MASSACHUSETTS IS NOT THE ONLY STATE TO CREDIT THIS ARGUMENT
The Massachusetts Superior Court is not the first court (and will not be the last) to grapple with the concept of frustration of purpose—as well as the related principles of impossibility and impracticability—relating to breach of lease actions in the wake of the COVID-19 pandemic.
For example, at the end of 2020, the New York Supreme Court heard a tenant’s argument that its performance of a lease (i.e., rent payments) was excused under various doctrines, including frustration of purpose. The tenant argued that its “primary services involve[d] managing and consulting for a group of restaurants and the shutdown of restaurants renders its business model unprofitable.”8 The Court rejected this argument on 3 December, 2020, distinguishing it from the hypothetical case “where the office space leased was destroyed or where a tenant rented a unique space for a specific purpose that can no longer serve that function.”9
While this decision coming from the Supreme Court of the State of New York rejected the tenant’s defense to lease performance rooted in frustration of purpose, it may signal New York courts’ willingness to acknowledge the application of frustration of purpose where the facts dictate.10 It remains to be seen whether the Court’s decision would have been different for restaurant or retailer tenants “where the tenant rented a unique space for a specific purpose that can no longer serve that function,” such as was the case in Caffé Nero discussed above.

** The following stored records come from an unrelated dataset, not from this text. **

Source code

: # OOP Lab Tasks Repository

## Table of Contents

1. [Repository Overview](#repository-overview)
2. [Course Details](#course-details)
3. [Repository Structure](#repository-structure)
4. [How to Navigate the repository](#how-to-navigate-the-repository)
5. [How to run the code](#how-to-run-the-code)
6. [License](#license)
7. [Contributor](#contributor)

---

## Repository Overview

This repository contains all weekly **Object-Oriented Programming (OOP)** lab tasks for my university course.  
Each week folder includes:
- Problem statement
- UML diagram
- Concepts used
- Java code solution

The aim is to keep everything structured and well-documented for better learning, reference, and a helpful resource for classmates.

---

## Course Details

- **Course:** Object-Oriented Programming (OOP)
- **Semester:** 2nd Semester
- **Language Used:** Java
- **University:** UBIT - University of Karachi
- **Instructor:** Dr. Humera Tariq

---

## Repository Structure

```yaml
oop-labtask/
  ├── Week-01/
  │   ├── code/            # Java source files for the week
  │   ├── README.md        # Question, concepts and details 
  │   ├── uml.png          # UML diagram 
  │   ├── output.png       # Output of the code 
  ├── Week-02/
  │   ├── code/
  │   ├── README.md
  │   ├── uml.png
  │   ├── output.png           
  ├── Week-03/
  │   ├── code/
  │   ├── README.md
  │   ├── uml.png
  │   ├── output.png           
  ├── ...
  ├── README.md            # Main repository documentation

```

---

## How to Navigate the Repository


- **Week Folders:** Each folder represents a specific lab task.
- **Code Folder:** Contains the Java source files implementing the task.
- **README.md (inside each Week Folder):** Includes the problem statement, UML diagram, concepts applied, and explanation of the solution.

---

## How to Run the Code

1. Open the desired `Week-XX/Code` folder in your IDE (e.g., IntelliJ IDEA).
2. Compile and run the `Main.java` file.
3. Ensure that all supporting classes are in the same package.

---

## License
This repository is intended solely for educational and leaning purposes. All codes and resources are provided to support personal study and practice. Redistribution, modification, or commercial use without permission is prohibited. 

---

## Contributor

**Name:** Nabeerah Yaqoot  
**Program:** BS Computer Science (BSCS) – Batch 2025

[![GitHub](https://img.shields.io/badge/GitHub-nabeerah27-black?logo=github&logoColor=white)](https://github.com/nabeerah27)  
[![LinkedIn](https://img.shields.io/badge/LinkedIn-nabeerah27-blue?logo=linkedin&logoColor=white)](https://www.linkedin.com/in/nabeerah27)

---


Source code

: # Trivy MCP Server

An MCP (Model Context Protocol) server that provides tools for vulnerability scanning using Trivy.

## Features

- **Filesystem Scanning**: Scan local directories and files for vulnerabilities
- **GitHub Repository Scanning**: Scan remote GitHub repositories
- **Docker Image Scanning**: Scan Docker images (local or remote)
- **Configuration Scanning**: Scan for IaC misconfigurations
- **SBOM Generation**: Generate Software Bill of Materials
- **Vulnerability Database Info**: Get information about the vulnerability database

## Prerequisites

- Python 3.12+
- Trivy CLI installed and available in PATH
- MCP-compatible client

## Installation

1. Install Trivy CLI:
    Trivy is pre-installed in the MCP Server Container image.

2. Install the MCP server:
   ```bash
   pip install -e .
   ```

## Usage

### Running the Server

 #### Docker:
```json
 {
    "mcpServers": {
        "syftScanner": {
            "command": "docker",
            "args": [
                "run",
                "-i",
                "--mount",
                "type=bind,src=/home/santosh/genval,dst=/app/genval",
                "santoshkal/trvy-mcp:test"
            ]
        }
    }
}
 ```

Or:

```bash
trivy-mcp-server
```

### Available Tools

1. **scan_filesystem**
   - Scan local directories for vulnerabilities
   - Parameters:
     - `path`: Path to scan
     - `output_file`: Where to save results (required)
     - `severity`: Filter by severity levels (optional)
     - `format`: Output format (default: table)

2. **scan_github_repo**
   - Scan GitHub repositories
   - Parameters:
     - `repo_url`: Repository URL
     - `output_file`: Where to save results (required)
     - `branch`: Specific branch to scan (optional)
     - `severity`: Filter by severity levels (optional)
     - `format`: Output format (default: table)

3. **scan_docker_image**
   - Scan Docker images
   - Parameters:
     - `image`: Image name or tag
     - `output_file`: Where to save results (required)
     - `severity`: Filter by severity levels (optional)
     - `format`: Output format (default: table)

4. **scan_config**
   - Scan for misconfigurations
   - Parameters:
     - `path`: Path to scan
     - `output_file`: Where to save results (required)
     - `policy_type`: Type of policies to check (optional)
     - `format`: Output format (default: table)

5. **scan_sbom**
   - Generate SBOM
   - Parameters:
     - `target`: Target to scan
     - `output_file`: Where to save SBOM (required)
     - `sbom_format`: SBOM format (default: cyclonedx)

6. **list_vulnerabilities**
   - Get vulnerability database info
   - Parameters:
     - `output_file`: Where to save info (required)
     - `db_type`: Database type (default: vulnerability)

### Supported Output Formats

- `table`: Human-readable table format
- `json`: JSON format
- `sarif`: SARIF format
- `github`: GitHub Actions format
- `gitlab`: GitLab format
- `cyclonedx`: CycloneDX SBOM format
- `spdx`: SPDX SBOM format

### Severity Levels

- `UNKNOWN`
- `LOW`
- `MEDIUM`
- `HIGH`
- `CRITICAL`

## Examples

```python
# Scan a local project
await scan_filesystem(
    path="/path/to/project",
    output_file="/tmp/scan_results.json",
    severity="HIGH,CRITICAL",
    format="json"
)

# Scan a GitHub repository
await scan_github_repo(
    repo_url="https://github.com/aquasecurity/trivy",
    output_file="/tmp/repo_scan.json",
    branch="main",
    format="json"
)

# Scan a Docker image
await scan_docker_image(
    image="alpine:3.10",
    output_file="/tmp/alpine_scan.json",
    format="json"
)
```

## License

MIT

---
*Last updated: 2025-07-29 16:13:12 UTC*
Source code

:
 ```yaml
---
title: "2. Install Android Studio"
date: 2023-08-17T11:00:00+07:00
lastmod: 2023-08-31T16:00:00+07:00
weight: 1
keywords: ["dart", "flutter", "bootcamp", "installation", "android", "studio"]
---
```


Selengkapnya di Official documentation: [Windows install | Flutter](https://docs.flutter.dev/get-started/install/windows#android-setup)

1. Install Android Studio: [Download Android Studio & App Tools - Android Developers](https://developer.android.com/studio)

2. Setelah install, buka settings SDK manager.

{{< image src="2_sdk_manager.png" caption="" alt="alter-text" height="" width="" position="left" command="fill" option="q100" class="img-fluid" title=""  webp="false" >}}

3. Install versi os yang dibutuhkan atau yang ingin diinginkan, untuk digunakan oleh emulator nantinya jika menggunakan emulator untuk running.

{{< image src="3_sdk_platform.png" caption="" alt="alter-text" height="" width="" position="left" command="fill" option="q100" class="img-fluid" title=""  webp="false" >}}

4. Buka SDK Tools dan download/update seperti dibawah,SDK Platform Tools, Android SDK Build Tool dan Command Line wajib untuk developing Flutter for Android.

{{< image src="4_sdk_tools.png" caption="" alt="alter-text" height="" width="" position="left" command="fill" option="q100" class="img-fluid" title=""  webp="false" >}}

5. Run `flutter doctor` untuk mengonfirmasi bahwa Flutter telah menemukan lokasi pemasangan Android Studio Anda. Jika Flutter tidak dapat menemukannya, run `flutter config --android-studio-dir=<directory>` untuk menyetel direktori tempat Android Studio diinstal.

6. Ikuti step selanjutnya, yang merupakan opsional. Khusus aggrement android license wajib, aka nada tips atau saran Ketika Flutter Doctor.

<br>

While several landlord-tenants have successfully navigated lease modifications during the COVID-19 pandemic, other restaurants, retailers, and tenants face ongoing negotiations with landlords seeking to enforce rent obligations or evict tenants over missed payments during the height of the pandemic. Ultimately, commercial landlords and tenants in Massachusetts, other states across the United States, and even certain countries around the globe must be aware of how the doctrine of frustration of purpose and similar legal concepts may affect their rights and obligations when it comes to commercial leases in the wake of COVID-19. The Caffé Nero decision—and an increasing number of cases across the country—may offer commercial tenants leverage in ongoing negotiations with landlords where they have struggled to meet their rent obligations. However, landlords are not defenseless, as courts are only willing to apply frustration of purpose where the language of and facts surrounding the lease dictate. Ultimately, restaurants, retailers, and commercial tenants and landlords generally must carefully consider and monitor the latest court decisions affecting their legal rights and obligations in ongoing lease negotiations.
1 UMNV 205-207 Newbury, LLC v. Caffé Nero Americas Inc., C.A. No. 2084CV01493-BLS2, at *1 (Mass. Super. Feb. 16, 2021) (Memorandum and Order on Plaintiff’s Motion for Partial Summary Judgment).
2 Id. at 2.
4 Id. at 7.
5 Id. at 5 (citing Chase Precast Corp. v. John J. Paonessa Co., Inc., 409 Mass. 371, 374 (1991)).
6 Id. (citing R & F Fin. Servs., LLC v. Cudd Pressure Control, Inc., C.A. No. 20190287, 2021 WL 99733, at *4–5 (N.D.Jan. 12, 2021); Restatement (Second) of Contracts § 265, comment a, illustration 4 (1981)).
7 Caffé Nero, C.A. No. 2084CV01493-BLS2, at *7.
8 140 Broadway LLC v. Bold Food, LLC, Index No. 652674/2020, NYSCEF Doc. No. 30, at 2 (N.Y. Sup. Ct.).
9 Id. at 3.
10 Id. (“To be clear, the Court takes no position on what circumstances might permit the implication of a frustration of purpose doctrine under a generic office lease.”).